(Last updated on:
Sat Nov 20 13:39:25 GMT-8 2004
)
Current Project Status
N.B.: This course is finished. I am maintaining
this website for visitor's benefits. The projects below were done by
the students in Semester I of 2004. Students were required to make a
poster
presentation, these are the slides that were used. Their final
project submission was a paper in the form of a normal conference
submission (8-10 page limit). If you have any questions about the
project or would like to get a hold of their final report, please
email the appropriate student(s). You can also find earlier projects from the earlier version of this course run in Semester I 2003
- Lee Sue-Yin, Melvin Yap, Tan Hoon Hoon: Music retrieval using lyrics
- Neo Shi Yong, Low Jin Kiat: Multi-lingual Retrieval in Digital Video Library Using ASR with Speaker Verification
- Ho Van Phong: Analyzing Structural Similarity in XML Documents
- Eileen Khoo: Digital copyright in mobile phones
- Chia Hoo Hon: Conceptual Design of Electronic Internet News Automatic Capturing System for Digital Libraries
- Chen Chao, Cheng Weiwei, Jiang Zheng Ping: Applying Semantic Parsing to Question Answering System
- Feng Chun, Zhang Li: Warped Image Restoration with Applications to Digital Libraries
- Woo Wei Leng, Lee Chie Ping: InfoGate: Critique and improvements of the User Interface
- Kwan Weng Wah: Mobile Platform Digital Library Limitation without Today's Hardware and Software Constraint
- Li Qiang : Summarizing Discussion Threads
- Jon Tan Hiang Chuan, Wong Kok Hoong, Zhang Xia: Agent-based Recommender System on the Semantic Web
- Chen Ding, He Cong, Zhan Jiaming: Spelling Correction for Online Public Access Catalog Records in Library Integrated Catalogue (LINC)

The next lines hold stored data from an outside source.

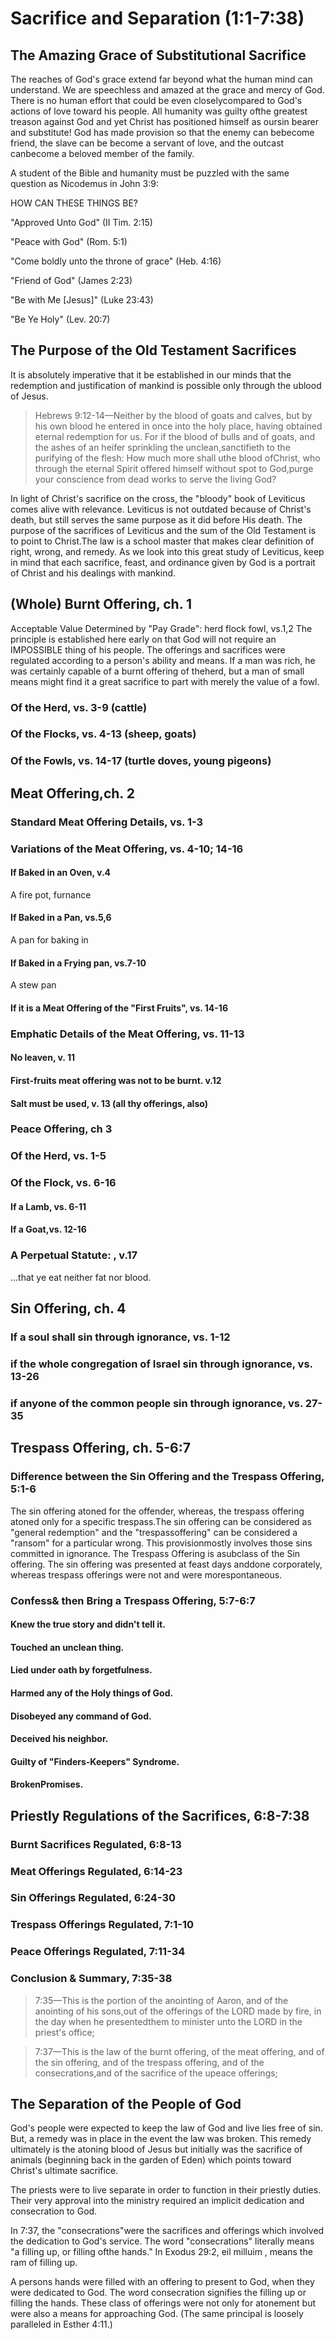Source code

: # Sacrifice and Separation (1:1-7:38)

## The Amazing Grace of Substitutional Sacrifice

The reaches of God's grace extend far beyond what the human mind can understand. We are speechless and amazed at the grace and mercy of God. There is no human effort that could be even closelycompared to God's actions of love toward his people. All humanity was guilty ofthe greatest treason against God and yet Christ has positioned himself as oursin bearer and substitute! God has made provision so that the enemy can bebecome friend, the slave can be become a servant of love, and the outcast canbecome a beloved member of the family.

A student of the Bible and humanity must be puzzled with the same question as Nicodemus in John 3:9:

HOW CAN THESE THINGS BE?

"Approved Unto God" (II Tim. 2:15)

"Peace with God" (Rom. 5:1)

"Come boldly unto the throne of grace" (Heb. 4:16)

"Friend of God" (James 2:23)

"Be with Me \[Jesus\]" (Luke 23:43)

"Be Ye Holy" (Lev. 20:7)

## The Purpose of the Old Testament Sacrifices

It is absolutely imperative that it be established in our minds that the redemption and justification of mankind is possible only through the ublood of Jesus.

> Hebrews 9:12-14—Neither by the blood of goats and calves, but by his own blood he entered in once into the holy place, having obtained eternal redemption for us. For if the blood of bulls and of goats, and the ashes of an heifer sprinkling the unclean,sanctifieth to the purifying of the flesh: How much more shall uthe blood ofChrist, who through the eternal Spirit offered himself without spot to God,purge your conscience from dead works to serve the living God?

In light of Christ's sacrifice on the cross, the "bloody" book of Leviticus comes alive with relevance. Leviticus is not outdated because of Christ's death, but still serves the same purpose as it did before His death. The purpose of the sacrifices of Leviticus and the sum of the Old Testament is to point to Christ.The law is a school master that makes clear definition of right, wrong, and remedy. As we look into this great study of Leviticus, keep in mind that each sacrifice, feast, and ordinance given by God is a portrait of Christ and his dealings with mankind.

## (Whole) Burnt Offering, ch. 1

Acceptable Value Determined by "Pay Grade": herd flock fowl, vs.1,2 The principle is established here early on that God will not require an IMPOSSIBLE thing of his people. The offerings and sacrifices were regulated according to a person's ability and means. If a man was rich, he was certainly capable of a burnt offering of theherd, but a man of small means might find it a great sacrifice to part with merely the value of a fowl.

### Of the Herd, vs. 3-9 (cattle)

### Of the Flocks, vs. 4-13 (sheep, goats)

### Of the Fowls, vs. 14-17 (turtle doves, young pigeons)

## Meat Offering,ch. 2

### Standard Meat Offering Details, vs. 1-3

### Variations of the Meat Offering, vs. 4-10; 14-16

#### If Baked in an Oven, v.4

A fire pot, furnance

#### If Baked in a Pan, vs.5,6

A pan for baking in

#### If Baked in a Frying pan, vs.7-10

A stew pan

#### If it is a Meat Offering of the "First Fruits", vs. 14-16

### Emphatic Details of the Meat Offering, vs. 11-13

#### No leaven, v. 11

#### First-fruits meat offering was not to be burnt. v.12

#### Salt must be used, v. 13 (all thy offerings, also)

### Peace Offering, ch 3

### Of the Herd, vs. 1-5

### Of the Flock, vs. 6-16

#### If a Lamb, vs. 6-11

#### If a Goat,vs. 12-16

### A Perpetual Statute: , v.17

…that ye eat neither fat nor blood.

## Sin Offering, ch. 4

### If a soul shall sin through ignorance, vs. 1-12

### if the whole congregation of Israel sin through ignorance, vs. 13-26

### if anyone of the common people sin through ignorance, vs. 27-35

## Trespass Offering, ch. 5-6:7

### Difference between the Sin Offering and the Trespass Offering, 5:1-6

The sin offering atoned for the offender, whereas, the trespass offering atoned only for a specific trespass.The sin offering can be considered as "general redemption" and the "trespassoffering" can be considered a "ransom" for a particular wrong. This provisionmostly involves those sins committed in ignorance. The Trespass Offering is asubclass of the Sin offering. The sin offering was presented at feast days anddone corporately, whereas trespass offerings were not and were morespontaneous.

### Confess& then Bring a Trespass Offering, 5:7-6:7

#### Knew the true story and didn't tell it.

#### Touched an unclean thing.

#### Lied under oath by forgetfulness.

#### Harmed any of the Holy things of God.

#### Disobeyed any command of God.

#### Deceived his neighbor.

#### Guilty of "Finders-Keepers" Syndrome.

#### BrokenPromises.

## Priestly Regulations of the Sacrifices, 6:8-7:38

### Burnt Sacrifices Regulated, 6:8-13

### Meat Offerings Regulated, 6:14-23

### Sin Offerings Regulated, 6:24-30

### Trespass Offerings Regulated, 7:1-10

### Peace Offerings Regulated, 7:11-34

### Conclusion & Summary, 7:35-38

> 7:35—This is the portion of the anointing of Aaron, and of the anointing of his sons,out of the offerings of the LORD made by fire, in the day when he presentedthem to minister unto the LORD in the priest's office;

> 7:37—This is the law of the burnt offering, of the meat offering, and of the sin offering, and of the trespass offering, and of the consecrations,and of the sacrifice of the upeace offerings;

## The Separation of the People of God

God's people were expected to keep the law of God and live lies free of sin. But, a remedy was in place in the event the law was broken. This remedy ultimately is the atoning blood of Jesus but initially was the sacrifice of animals (beginning back in the garden of Eden) which points toward Christ's ultimate sacrifice.

The priests were to live separate in order to function in their priestly duties. Their very approval into the ministry required an implicit dedication and consecration to God.

In 7:37, the "consecrations"were the sacrifices and offerings which involved the dedication to God's service. The word "consecrations" literally means "a filling up, or filling ofthe hands." In Exodus 29:2, eil milluim , means the ram of filling up.

A persons hands were filled with an offering to present to God, when they were dedicated to God. The word consecration signifies the filling up or filling the hands. These class of offerings were not only for atonement but were also a means for approaching God. (The same principal is loosely paralleled in Esther 4:11.)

- Fan Peck Ling, Ong Yi Jie Paulynn : Digital Library Social Policy: Open Access A New Proposed Business Model for Open Access
- Wang Jiren: Bioinformatics Data Integration Using Web Services
- Steven Halim: MSNMine: A Tool for Supporting Instant Messaging Research via Chat Logs
- Chong Kian Ming, Lim Choon Wu Gary, Ong Yong Wah Noel: Digital Divide in Singapore: Current State and Future Steps
Information about the joint poster presentation and a complete
listing of projects can be found
here.
The project write-up, including the slides that you used for your
presentation should be uploaded to the IVLE workbin by 11:59:59 pm
(IVLE time) by Friday, 19 November 2004. Please send me the updated
titles of your project as you finalize your project area.
What is the project?
Projects will be done individually or in groups of two or three.

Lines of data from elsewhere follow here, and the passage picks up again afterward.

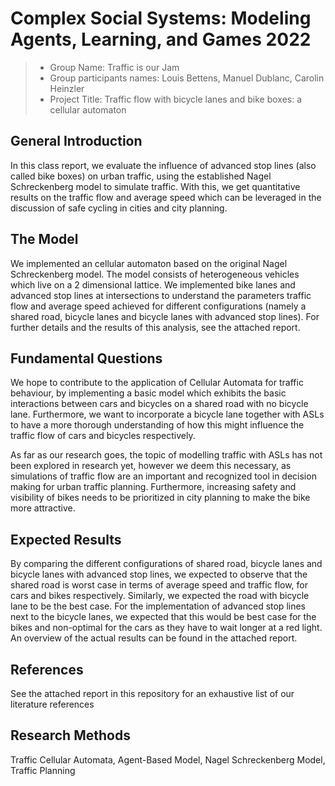 # Complex Social Systems: Modeling Agents, Learning, and Games 2022

> * Group Name: Traffic is our Jam
> * Group participants names: Louis Bettens, Manuel Dublanc, Carolin Heinzler
> * Project Title: Traffic flow with bicycle lanes and bike boxes: a cellular automaton

## General Introduction

In this class report, we evaluate the influence of advanced stop lines (also called bike boxes) 
on urban traffic, using the established Nagel Schreckenberg model to simulate traffic. With this, 
we get quantitative results on the traffic flow and average speed which can be leveraged in the 
discussion of safe cycling in cities and city planning. 

## The Model

We implemented an cellular automaton based on the original Nagel Schreckenberg model. The model 
consists of heterogeneous vehicles which live on a 2 dimensional lattice. We implemented bike lanes
and advanced stop lines at intersections to understand the parameters traffic flow and average
speed achieved for different configurations (namely a shared road, bicycle lanes and bicycle lanes
with advanced stop lines). For further details and the results of this analysis, see the attached
report.


## Fundamental Questions

We hope to contribute to the application of Cellular Automata for traffic behaviour, 
by implementing a basic model which exhibits the basic interactions between cars and bicycles 
on a shared road with no bicycle lane. Furthermore, we want to incorporate a bicycle lane 
together with ASLs to have a more thorough understanding of how this might influence the traffic 
flow of cars and bicycles respectively.

As far as our research goes, the topic of modelling traffic with ASLs has not been explored in 
research yet, however we deem this necessary, as simulations of traffic flow are an important 
and recognized tool in decision making for urban traffic planning. Furthermore, increasing safety 
and visibility of bikes needs to be prioritized in city planning to make the bike more attractive.

## Expected Results

By comparing the different configurations of shared road, bicycle lanes and bicycle lanes
with advanced stop lines, we expected to observe that the shared road is worst case in terms of
average speed and traffic flow, for cars and bikes respectively. Similarly, we expected the road 
with bicycle lane to be the best case. For the implementation of advanced stop lines next to the 
bicycle lanes, we expected that this would be best case for the bikes and non-optimal for the cars
as they have to wait longer at a red light. An overview of the actual results can be found in the
attached report. 

## References 

See the attached report in this repository for an exhaustive list of our literature references


## Research Methods

Traffic Cellular Automata, Agent-Based Model, Nagel Schreckenberg Model, Traffic Planning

Note that grading criteria for projects will not differ between
projects based on manpower; individuals and teams of two are often
better coordinated than teams of three, especially in short projects.
A good research project must (i) define a problem (ii) propose a
solution (iii) implement the solution (simulated or real) and (iv)
evaluate againsts any applicable existing solutions or related work.
Your research project can take one of the following
manifestations:
- New research problem/solution - You define a new, interesting
problem and propose a solution. Your solution does not have to be real
good, since you are pioneering a new area of research.
- Existing research problem/new solution - You look at an
existing, interesting problem, and propose a new, novel solution that
is better than existing solutions, which can lead to new ways of
looking/understanding the problem. Your solution doesn't have to
outperform existing methods in all categories but at least in some
particular domain. For example, we are concerned with digital
libraries in this course. It will suffice if your solution for
typical documents in digital libraries is statistically significantly
better than in the more general case.
- Existing research problem/compare existing solutions - You look
at an existing problem and its solutions. Implement the solutions,
compare them and provide new insights to why one solution is better
than another. Provide public-domain software for letting others share
and use your work.
- Build an innovative system - Build a novel application that no
one, or few, have built before. But most importantly, identify new
issues in your system that no existing solutions can adequately
solve.
- Empirical analysis of some collected data - Researchers often
need to build systems that actually solve or improve on real problems.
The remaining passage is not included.